◆ DIRECTIONS ◆
Your job is to set down the stretch of entries that opens with the line containing "הם מפספסים ולא" and closes with the line containing "הוֹצֵא מִן הַמָּקוֹם.". Keep both end lines, copy each exactly, and add nothing.
----------
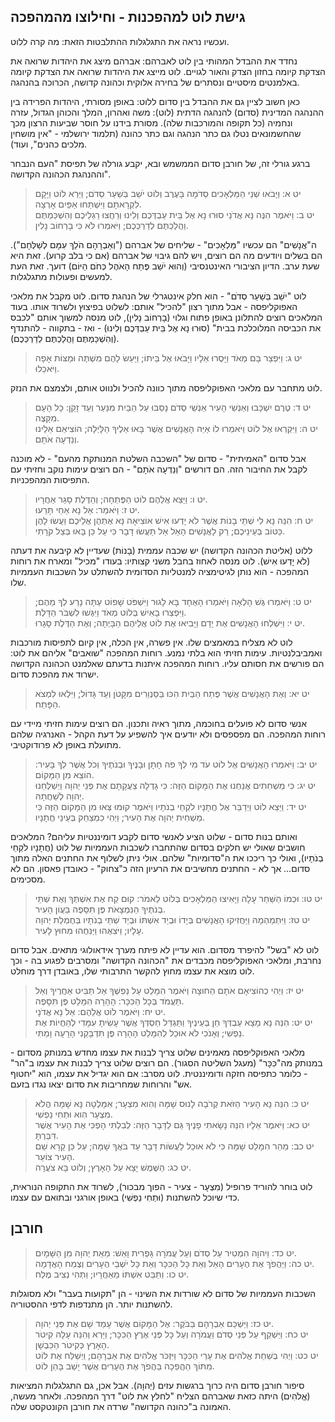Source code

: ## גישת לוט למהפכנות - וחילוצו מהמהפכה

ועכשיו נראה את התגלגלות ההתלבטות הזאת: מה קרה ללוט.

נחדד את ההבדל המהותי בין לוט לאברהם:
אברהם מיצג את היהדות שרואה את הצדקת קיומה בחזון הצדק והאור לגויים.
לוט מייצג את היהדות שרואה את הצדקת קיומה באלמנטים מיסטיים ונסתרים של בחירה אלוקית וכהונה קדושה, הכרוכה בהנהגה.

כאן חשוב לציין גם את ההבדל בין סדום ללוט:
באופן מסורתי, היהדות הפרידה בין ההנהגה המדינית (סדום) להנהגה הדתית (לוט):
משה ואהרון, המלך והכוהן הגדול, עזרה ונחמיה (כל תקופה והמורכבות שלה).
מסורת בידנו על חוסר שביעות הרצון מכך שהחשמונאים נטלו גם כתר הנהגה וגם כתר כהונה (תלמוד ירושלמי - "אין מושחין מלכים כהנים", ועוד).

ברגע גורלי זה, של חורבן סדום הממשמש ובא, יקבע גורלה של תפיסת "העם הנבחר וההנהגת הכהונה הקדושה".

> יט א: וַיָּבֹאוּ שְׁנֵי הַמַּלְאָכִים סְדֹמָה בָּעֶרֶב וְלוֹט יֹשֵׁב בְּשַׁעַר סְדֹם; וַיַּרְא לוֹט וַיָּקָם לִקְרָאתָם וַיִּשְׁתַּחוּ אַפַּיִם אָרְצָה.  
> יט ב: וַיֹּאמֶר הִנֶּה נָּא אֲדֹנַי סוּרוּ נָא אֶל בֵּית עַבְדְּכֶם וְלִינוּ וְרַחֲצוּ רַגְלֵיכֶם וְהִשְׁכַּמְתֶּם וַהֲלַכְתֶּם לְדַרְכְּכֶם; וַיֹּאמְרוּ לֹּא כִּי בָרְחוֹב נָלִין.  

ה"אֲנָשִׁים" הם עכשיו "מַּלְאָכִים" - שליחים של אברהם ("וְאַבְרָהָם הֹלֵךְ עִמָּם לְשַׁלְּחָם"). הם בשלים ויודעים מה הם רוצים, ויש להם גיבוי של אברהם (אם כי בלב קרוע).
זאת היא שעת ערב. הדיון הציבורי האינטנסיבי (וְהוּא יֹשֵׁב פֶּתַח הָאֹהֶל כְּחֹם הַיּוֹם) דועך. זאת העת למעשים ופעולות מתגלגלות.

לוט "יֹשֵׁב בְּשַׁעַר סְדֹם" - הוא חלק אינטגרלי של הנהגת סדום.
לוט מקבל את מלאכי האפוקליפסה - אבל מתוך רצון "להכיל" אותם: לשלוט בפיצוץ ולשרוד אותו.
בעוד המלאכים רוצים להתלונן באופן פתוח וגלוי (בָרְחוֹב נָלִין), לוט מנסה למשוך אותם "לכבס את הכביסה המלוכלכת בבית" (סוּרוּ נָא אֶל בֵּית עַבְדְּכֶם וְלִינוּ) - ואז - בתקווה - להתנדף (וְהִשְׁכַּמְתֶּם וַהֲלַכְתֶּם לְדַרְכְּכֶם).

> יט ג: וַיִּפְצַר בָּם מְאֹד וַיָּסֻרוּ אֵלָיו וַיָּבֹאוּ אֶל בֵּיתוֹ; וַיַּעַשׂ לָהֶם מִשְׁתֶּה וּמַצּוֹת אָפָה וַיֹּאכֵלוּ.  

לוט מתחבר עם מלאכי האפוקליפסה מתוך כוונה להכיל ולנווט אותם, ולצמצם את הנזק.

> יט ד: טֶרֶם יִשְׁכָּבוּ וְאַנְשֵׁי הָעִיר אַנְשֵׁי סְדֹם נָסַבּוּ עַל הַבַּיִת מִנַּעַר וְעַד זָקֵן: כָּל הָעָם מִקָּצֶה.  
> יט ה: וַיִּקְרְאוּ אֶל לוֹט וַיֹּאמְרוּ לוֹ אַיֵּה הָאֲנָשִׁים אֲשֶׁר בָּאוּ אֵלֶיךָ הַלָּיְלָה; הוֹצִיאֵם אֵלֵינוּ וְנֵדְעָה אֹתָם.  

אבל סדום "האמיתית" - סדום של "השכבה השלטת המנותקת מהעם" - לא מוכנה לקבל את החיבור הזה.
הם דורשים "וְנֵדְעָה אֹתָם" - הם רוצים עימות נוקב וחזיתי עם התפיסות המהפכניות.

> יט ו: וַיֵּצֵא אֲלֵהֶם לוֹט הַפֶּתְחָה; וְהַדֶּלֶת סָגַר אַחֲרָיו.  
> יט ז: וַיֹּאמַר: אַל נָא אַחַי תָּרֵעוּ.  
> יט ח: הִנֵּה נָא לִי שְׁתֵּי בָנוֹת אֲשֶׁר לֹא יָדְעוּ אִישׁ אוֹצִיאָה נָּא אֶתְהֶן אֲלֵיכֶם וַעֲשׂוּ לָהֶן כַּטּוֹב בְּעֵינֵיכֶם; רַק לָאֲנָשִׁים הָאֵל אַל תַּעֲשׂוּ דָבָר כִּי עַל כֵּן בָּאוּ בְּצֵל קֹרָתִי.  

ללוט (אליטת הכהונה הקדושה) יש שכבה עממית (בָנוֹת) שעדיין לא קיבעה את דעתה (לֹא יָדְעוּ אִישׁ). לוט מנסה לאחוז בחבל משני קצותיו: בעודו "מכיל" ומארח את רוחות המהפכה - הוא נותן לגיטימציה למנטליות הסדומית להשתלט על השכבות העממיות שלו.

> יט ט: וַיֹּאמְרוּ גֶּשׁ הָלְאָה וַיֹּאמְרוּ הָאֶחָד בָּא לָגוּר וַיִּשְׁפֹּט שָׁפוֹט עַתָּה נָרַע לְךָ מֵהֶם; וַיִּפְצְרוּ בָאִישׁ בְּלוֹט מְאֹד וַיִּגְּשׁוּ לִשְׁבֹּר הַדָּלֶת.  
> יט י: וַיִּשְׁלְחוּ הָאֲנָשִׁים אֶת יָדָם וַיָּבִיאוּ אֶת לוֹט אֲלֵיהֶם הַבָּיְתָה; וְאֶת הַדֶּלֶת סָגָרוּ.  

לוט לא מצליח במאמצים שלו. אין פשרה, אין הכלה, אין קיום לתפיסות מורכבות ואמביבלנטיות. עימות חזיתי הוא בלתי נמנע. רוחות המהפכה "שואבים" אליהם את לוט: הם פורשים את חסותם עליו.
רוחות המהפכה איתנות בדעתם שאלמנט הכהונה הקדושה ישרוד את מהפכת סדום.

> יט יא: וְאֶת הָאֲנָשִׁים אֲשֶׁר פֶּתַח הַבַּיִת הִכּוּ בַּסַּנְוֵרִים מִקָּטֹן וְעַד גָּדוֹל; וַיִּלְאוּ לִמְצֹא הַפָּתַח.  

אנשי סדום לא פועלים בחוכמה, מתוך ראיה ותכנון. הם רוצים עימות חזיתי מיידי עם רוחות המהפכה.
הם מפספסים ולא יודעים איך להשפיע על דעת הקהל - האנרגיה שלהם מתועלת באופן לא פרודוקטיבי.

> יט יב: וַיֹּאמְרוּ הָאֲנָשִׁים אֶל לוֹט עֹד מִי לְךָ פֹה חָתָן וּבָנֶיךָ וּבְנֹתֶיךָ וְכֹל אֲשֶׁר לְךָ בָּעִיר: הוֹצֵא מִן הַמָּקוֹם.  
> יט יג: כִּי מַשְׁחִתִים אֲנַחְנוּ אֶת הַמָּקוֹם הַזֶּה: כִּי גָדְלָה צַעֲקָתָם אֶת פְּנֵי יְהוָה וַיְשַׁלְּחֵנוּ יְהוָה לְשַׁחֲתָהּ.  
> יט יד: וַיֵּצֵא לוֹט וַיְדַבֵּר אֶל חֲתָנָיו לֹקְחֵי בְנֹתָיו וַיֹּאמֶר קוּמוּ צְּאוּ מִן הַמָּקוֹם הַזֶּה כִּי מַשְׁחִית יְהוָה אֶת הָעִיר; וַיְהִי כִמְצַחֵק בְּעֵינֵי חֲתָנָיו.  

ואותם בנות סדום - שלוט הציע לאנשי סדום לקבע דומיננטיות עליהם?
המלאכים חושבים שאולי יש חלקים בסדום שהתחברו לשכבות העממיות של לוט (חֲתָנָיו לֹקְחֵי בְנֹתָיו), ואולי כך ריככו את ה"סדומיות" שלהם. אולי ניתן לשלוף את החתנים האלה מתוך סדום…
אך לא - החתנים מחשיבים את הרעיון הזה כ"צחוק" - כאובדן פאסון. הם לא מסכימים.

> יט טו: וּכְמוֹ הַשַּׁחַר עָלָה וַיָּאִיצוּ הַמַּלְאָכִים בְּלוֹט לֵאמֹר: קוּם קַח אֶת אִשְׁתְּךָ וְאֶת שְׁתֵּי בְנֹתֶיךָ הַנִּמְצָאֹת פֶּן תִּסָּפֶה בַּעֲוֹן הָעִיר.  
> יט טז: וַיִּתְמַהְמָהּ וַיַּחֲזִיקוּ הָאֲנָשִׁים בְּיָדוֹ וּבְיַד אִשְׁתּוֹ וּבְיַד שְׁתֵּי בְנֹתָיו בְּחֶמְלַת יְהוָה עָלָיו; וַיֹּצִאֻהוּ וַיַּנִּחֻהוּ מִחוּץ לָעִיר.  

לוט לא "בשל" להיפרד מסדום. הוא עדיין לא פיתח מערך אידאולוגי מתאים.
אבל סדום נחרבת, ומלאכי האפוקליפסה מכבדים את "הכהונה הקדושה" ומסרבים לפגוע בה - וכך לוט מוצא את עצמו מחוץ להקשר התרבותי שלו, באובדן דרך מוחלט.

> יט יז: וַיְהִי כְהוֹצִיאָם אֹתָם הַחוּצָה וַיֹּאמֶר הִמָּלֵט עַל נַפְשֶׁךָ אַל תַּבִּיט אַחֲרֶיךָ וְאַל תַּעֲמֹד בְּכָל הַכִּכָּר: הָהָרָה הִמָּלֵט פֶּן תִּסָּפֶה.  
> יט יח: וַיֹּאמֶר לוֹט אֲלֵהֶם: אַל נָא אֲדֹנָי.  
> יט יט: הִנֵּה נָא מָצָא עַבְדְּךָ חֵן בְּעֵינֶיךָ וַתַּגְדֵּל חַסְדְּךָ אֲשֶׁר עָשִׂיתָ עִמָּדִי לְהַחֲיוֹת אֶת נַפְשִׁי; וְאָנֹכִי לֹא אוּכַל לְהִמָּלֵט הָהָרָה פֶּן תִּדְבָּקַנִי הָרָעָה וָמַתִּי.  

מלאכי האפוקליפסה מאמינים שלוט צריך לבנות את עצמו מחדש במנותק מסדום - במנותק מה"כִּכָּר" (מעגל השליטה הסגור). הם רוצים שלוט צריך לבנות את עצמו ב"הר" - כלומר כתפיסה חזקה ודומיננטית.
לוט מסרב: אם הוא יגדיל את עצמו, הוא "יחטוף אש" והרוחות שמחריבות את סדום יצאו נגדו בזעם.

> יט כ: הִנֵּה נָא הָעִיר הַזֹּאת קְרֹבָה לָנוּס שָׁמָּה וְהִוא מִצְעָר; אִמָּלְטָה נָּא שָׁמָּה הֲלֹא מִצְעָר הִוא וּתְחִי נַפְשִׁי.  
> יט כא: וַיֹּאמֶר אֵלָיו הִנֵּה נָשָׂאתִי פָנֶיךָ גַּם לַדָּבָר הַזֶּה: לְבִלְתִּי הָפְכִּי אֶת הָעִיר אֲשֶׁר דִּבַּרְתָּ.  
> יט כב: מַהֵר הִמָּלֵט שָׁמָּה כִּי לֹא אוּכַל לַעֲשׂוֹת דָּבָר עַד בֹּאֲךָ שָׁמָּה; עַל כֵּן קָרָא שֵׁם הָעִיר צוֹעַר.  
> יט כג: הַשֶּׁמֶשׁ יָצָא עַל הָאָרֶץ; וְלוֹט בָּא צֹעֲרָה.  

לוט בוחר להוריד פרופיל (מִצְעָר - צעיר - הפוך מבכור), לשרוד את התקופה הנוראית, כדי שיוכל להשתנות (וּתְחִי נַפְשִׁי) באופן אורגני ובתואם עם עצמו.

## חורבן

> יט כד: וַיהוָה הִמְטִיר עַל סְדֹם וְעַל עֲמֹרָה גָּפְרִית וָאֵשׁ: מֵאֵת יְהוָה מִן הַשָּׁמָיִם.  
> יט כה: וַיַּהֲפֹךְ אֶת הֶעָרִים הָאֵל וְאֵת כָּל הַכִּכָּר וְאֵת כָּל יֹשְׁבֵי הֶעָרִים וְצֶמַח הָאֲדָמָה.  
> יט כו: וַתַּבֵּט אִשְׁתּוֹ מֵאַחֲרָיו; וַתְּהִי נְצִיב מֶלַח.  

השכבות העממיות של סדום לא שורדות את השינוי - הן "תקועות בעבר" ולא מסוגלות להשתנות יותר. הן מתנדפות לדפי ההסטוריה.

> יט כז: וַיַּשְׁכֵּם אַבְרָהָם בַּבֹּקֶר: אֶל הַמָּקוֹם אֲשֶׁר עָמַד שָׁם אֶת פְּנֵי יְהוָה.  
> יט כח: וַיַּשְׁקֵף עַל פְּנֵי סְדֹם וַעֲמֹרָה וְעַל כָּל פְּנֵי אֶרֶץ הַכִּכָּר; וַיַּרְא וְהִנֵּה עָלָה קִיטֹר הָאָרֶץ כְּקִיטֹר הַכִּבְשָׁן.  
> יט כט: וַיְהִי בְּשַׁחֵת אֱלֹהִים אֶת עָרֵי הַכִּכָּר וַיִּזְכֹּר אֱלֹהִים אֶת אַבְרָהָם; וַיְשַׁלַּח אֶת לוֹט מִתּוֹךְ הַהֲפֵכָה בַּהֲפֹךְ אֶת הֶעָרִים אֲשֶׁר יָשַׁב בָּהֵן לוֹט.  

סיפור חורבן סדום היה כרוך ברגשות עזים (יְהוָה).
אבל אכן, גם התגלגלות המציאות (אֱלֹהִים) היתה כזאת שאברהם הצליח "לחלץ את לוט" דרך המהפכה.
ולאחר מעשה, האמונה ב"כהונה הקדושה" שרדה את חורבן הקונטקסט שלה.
----------
◆ WRITTEN SOLUTION ◆
הם מפספסים ולא יודעים איך להשפיע על דעת הקהל - האנרגיה שלהם מתועלת באופן לא פרודוקטיבי.

> יט יב: וַיֹּאמְרוּ הָאֲנָשִׁים אֶל לוֹט עֹד מִי לְךָ פֹה חָתָן וּבָנֶיךָ וּבְנֹתֶיךָ וְכֹל אֲשֶׁר לְךָ בָּעִיר: הוֹצֵא מִן הַמָּקוֹם.  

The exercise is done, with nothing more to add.